_ASSIGNMENT_. Only lines holding the word "Protegerla" should be copied from the material.

++++++

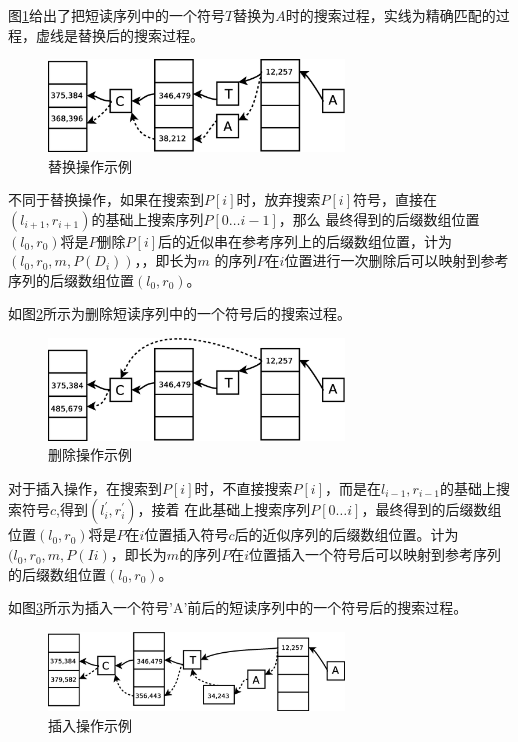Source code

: \documentclass[UTF8,adobefonts]{ctexart}
\begin{document}
图\ref{fig:substitude}给出了把短读序列中的一个符号$T$替换为$A$时的搜索过程，实线为精确匹配的过程，虚线是替换后的搜索过程。

\begin{figure}[htbp]
    \centering
    \includegraphics[width=0.7\textwidth]{substitude.eps}
    \caption{替换操作示例} \label{fig:substitude}
\end{figure}

不同于替换操作，如果在搜索到$P[i]$时，放弃搜索$P[i]$符号，直接在$(l_{i+1},r_{i+1})$的基础上搜索序列$P[0\ldots i-1]$，那么
最终得到的后缀数组位置$(l_0,r_0)$将是$P$删除$P[i]$后的近似串在参考序列上的后缀数组位置，计为$(l_0,r_0,m,P(D_i))$，，即长为$m$
的序列$P$在$i$位置进行一次删除后可以映射到参考序列的后缀数组位置$(l_0,r_0)$。

如图\ref{fig:delete}所示为删除短读序列中的一个符号后的搜索过程。

\begin{figure}[htbp]
    \centering
    \includegraphics[width=0.7\textwidth]{delete.eps}
    \caption{删除操作示例} \label{fig:delete}
\end{figure}

对于插入操作，在搜索到$P[i]$时，不直接搜索$P[i]$，而是在$l_{i-1},r_{i-1}$的基础上搜索符号$c$,得到$(l_{i}^{'},r_{i}^{'})$，接着
在此基础上搜索序列$P[0\ldots i]$，最终得到的后缀数组位置$(l_0,r_0)$将是$P$在$i$位置插入符号$c$后的近似序列的后缀数组位置。计为
$(l_0,r_0,m,P(Ii)$，即长为$m$的序列$P$在$i$位置插入一个符号后可以映射到参考序列的后缀数组位置$(l_0,r_0)$。

如图\ref{fig:insert}所示为插入一个符号'A'前后的短读序列中的一个符号后的搜索过程。

\begin{figure}[htbp]
    \centering
    \includegraphics[width=0.7\textwidth]{insert.eps}
    \caption{插入操作示例} \label{fig:insert}
\end{figure}
\end{document}
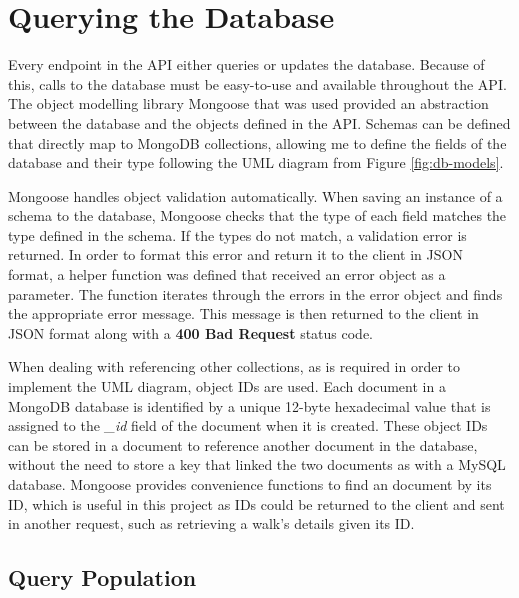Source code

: \section{Querying the Database}

Every endpoint in the API either queries or updates the database. Because of this, calls to the database must be easy-to-use and available throughout the API. The object modelling library Mongoose that was used provided an abstraction between the database and the objects defined in the API. Schemas can be defined that directly map to MongoDB collections, allowing me to define the fields of the database and their type following the UML diagram from Figure \ref{fig:db-models}.

Mongoose handles object validation automatically. When saving an instance of a schema to the database, Mongoose checks that the type of each field matches the type defined in the schema. If the types do not match, a validation error is returned. In order to format this error and return it to the client in JSON format, a helper function was defined that received an error object as a parameter. The function iterates through the errors in the error object and finds the appropriate error message. This message is then returned to the client in JSON format along with a \textbf{400 Bad Request} status code.

When dealing with referencing other collections, as is required in order to implement the UML diagram, object IDs are used. Each document in a MongoDB database is identified by a unique 12-byte hexadecimal value that is assigned to the \textit{\_id} field of the document when it is created. These object IDs can be stored in a document to reference another document in the database, without the need to store a key that linked the two documents as with a MySQL database. Mongoose provides convenience functions to find an document by its ID, which is useful in this project as IDs could be returned to the client and sent in another request, such as retrieving a walk's details given its ID.

\subsection{Query Population}

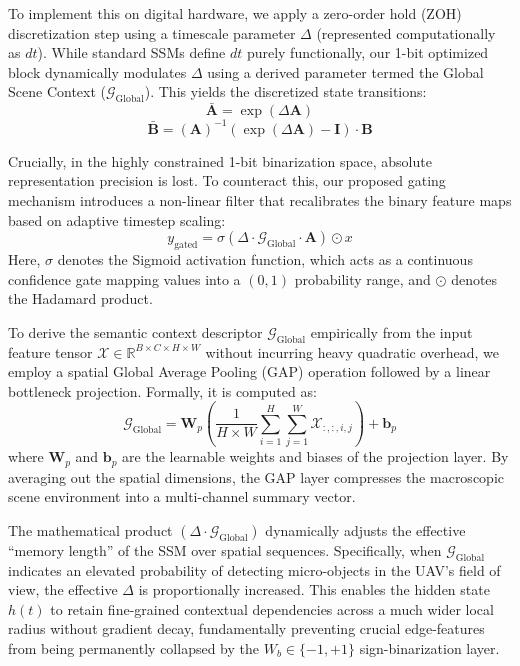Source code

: \documentclass[journal]{IEEEtran}
\begin{document}
To implement this on digital hardware, we apply a zero-order hold (ZOH) discretization step using a timescale parameter $\Delta$ (represented computationally as $dt$). While standard SSMs define $dt$ purely functionally, our 1-bit optimized block dynamically modulates $\Delta$ using a derived parameter termed the Global Scene Context ($\mathcal{G}_\text{Global}$). This yields the discretized state transitions:
\begin{equation}
    \bar{\mathbf{A}} = \exp(\Delta \mathbf{A})
\end{equation}
\begin{equation}
    \bar{\mathbf{B}} = (\mathbf{A})^{-1}(\exp(\Delta \mathbf{A}) - \mathbf{I}) \cdot \mathbf{B}
\end{equation}

Crucially, in the highly constrained 1-bit binarization space, absolute representation precision is lost. To counteract this, our proposed gating mechanism introduces a non-linear filter that recalibrates the binary feature maps based on adaptive timestep scaling:
\begin{equation}
    y_{\text{gated}} = \sigma(\Delta \cdot \mathcal{G}_\text{Global} \cdot \mathbf{A}) \odot x
\end{equation}
Here, $\sigma$ denotes the Sigmoid activation function, which acts as a continuous confidence gate mapping values into a $(0, 1)$ probability range, and $\odot$ denotes the Hadamard product. 

To derive the semantic context descriptor $\mathcal{G}_\text{Global}$ empirically from the input feature tensor $\mathcal{X} \in \mathbb{R}^{B \times C \times H \times W}$ without incurring heavy quadratic overhead, we employ a spatial Global Average Pooling (GAP) operation followed by a linear bottleneck projection. Formally, it is computed as:
\begin{equation}
    \mathcal{G}_\text{Global} = \mathbf{W}_p \left( \frac{1}{H \times W} \sum_{i=1}^{H} \sum_{j=1}^{W} \mathcal{X}_{:,:,i,j} \right) + \mathbf{b}_p
\end{equation}
where $\mathbf{W}_p$ and $\mathbf{b}_p$ are the learnable weights and biases of the projection layer. By averaging out the spatial dimensions, the GAP layer compresses the macroscopic scene environment into a multi-channel summary vector.

The mathematical product $(\Delta \cdot \mathcal{G}_\text{Global})$ dynamically adjusts the effective ``memory length'' of the SSM over spatial sequences. Specifically, when $\mathcal{G}_\text{Global}$ indicates an elevated probability of detecting micro-objects in the UAV's field of view, the effective $\Delta$ is proportionally increased. This enables the hidden state $h(t)$ to retain fine-grained contextual dependencies across a much wider local radius without gradient decay, fundamentally preventing crucial edge-features from being permanently collapsed by the $W_b \in \{-1, +1\}$ sign-binarization layer.
\end{document}
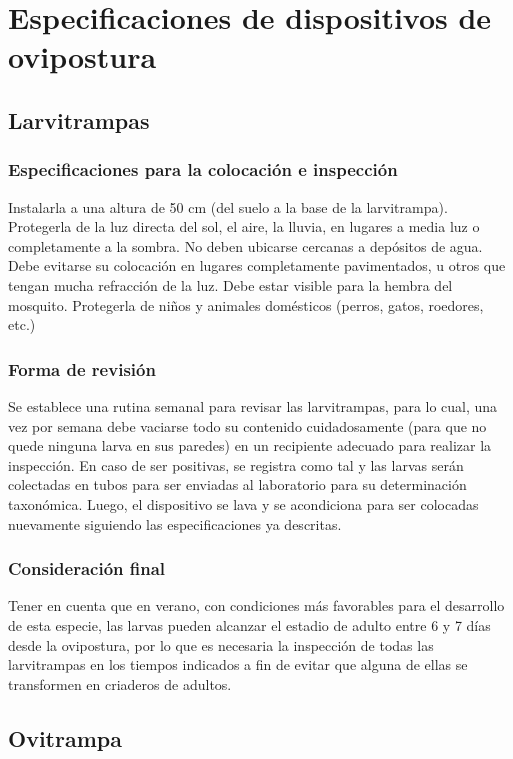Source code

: \chapter{Especificaciones de dispositivos de ovipostura}

\section{Larvitrampas}

\subsection{Especificaciones para la colocación e inspección}
Instalarla a una altura de 50 cm (del suelo a la base de la larvitrampa).
Protegerla de la luz directa del sol, el aire, la lluvia, en lugares a
media luz o completamente a la sombra. No deben ubicarse cercanas a depósitos
de agua. Debe evitarse su colocación en lugares completamente pavimentados,
u otros que tengan mucha refracción de la luz. Debe estar visible para la
hembra del mosquito. Protegerla de niños y animales domésticos (perros,
gatos, roedores, etc.)

\subsection{Forma de revisión}
Se establece una rutina semanal para revisar las larvitrampas, para lo
cual, una vez por semana debe vaciarse todo su contenido cuidadosamente
(para que no quede ninguna larva en sus paredes) en un recipiente adecuado
para realizar la inspección. En caso de ser positivas, se registra como
tal y las larvas serán colectadas en tubos para ser enviadas al laboratorio
para su determinación taxonómica. Luego, el dispositivo se lava y se acondiciona
para ser colocadas nuevamente siguiendo las especificaciones ya descritas.


\subsection{Consideración final}
Tener en cuenta que en verano, con condiciones más favorables para el
desarrollo de esta especie, las larvas pueden alcanzar el estadio de
adulto entre 6 y 7 días desde la ovipostura, por lo que es necesaria la
inspección de todas las larvitrampas en los tiempos indicados a fin de
evitar que alguna de ellas se transformen en criaderos de adultos.

\section{Ovitrampa}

++++++

_RESULT_.
Protegerla de la luz directa del sol, el aire, la lluvia, en lugares a
hembra del mosquito. Protegerla de niños y animales domésticos (perros,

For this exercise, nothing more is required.